Nothing in the listing should be dropped or altered when it is copied.

• **Exercise data**:
________
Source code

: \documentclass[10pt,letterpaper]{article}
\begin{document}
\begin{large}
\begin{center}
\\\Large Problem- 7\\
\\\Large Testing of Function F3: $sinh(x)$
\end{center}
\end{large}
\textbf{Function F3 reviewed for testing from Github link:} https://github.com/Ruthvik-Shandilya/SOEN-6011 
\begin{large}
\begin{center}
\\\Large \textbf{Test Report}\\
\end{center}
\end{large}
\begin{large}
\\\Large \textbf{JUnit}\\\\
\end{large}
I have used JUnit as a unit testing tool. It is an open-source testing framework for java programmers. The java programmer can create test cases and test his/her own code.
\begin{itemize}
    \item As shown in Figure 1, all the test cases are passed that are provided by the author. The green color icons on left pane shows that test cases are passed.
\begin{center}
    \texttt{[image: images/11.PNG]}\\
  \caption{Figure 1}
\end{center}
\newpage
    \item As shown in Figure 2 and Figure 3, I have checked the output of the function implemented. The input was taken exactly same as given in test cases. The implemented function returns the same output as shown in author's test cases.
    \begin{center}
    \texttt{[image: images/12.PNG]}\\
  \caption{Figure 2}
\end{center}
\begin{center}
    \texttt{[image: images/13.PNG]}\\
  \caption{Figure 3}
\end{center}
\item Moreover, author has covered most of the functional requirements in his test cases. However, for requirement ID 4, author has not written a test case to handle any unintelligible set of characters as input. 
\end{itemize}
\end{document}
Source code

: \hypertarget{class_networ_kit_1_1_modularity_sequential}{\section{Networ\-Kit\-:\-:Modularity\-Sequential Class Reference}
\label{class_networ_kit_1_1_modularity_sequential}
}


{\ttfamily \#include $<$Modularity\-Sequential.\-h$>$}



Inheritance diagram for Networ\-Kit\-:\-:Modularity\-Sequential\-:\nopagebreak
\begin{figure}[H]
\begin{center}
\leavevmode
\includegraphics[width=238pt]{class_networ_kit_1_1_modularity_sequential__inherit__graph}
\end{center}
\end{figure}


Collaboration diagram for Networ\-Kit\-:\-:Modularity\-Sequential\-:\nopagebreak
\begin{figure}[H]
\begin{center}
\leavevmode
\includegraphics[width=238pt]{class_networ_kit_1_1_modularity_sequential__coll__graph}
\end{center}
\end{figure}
________
• **Task output**:
Source code

: \documentclass[10pt,letterpaper]{article}
\begin{document}
\begin{large}
\begin{center}
\\\Large Problem- 7\\
\\\Large Testing of Function F3: $sinh(x)$
\end{center}
\end{large}
\textbf{Function F3 reviewed for testing from Github link:} https://github.com/Ruthvik-Shandilya/SOEN-6011 
\begin{large}
\begin{center}
\\\Large \textbf{Test Report}\\
\end{center}
\end{large}
\begin{large}
\\\Large \textbf{JUnit}\\\\
\end{large}
I have used JUnit as a unit testing tool. It is an open-source testing framework for java programmers. The java programmer can create test cases and test his/her own code.
\begin{itemize}
    \item As shown in Figure 1, all the test cases are passed that are provided by the author. The green color icons on left pane shows that test cases are passed.
\begin{center}
    \texttt{[image: images/11.PNG]}\\
  \caption{Figure 1}
\end{center}
\newpage
    \item As shown in Figure 2 and Figure 3, I have checked the output of the function implemented. The input was taken exactly same as given in test cases. The implemented function returns the same output as shown in author's test cases.
    \begin{center}
    \texttt{[image: images/12.PNG]}\\
  \caption{Figure 2}
\end{center}
\begin{center}
    \texttt{[image: images/13.PNG]}\\
  \caption{Figure 3}
\end{center}
\item Moreover, author has covered most of the functional requirements in his test cases. However, for requirement ID 4, author has not written a test case to handle any unintelligible set of characters as input. 
\end{itemize}
\end{document}
Source code

: \hypertarget{class_networ_kit_1_1_modularity_sequential}{\section{Networ\-Kit\-:\-:Modularity\-Sequential Class Reference}
\label{class_networ_kit_1_1_modularity_sequential}
}


{\ttfamily \#include $<$Modularity\-Sequential.\-h$>$}



Inheritance diagram for Networ\-Kit\-:\-:Modularity\-Sequential\-:\nopagebreak
\begin{figure}[H]
\begin{center}
\leavevmode
\includegraphics[width=238pt]{class_networ_kit_1_1_modularity_sequential__inherit__graph}
\end{center}
\end{figure}


Collaboration diagram for Networ\-Kit\-:\-:Modularity\-Sequential\-:\nopagebreak
\begin{figure}[H]
\begin{center}
\leavevmode
\includegraphics[width=238pt]{class_networ_kit_1_1_modularity_sequential__coll__graph}
\end{center}
\end{figure}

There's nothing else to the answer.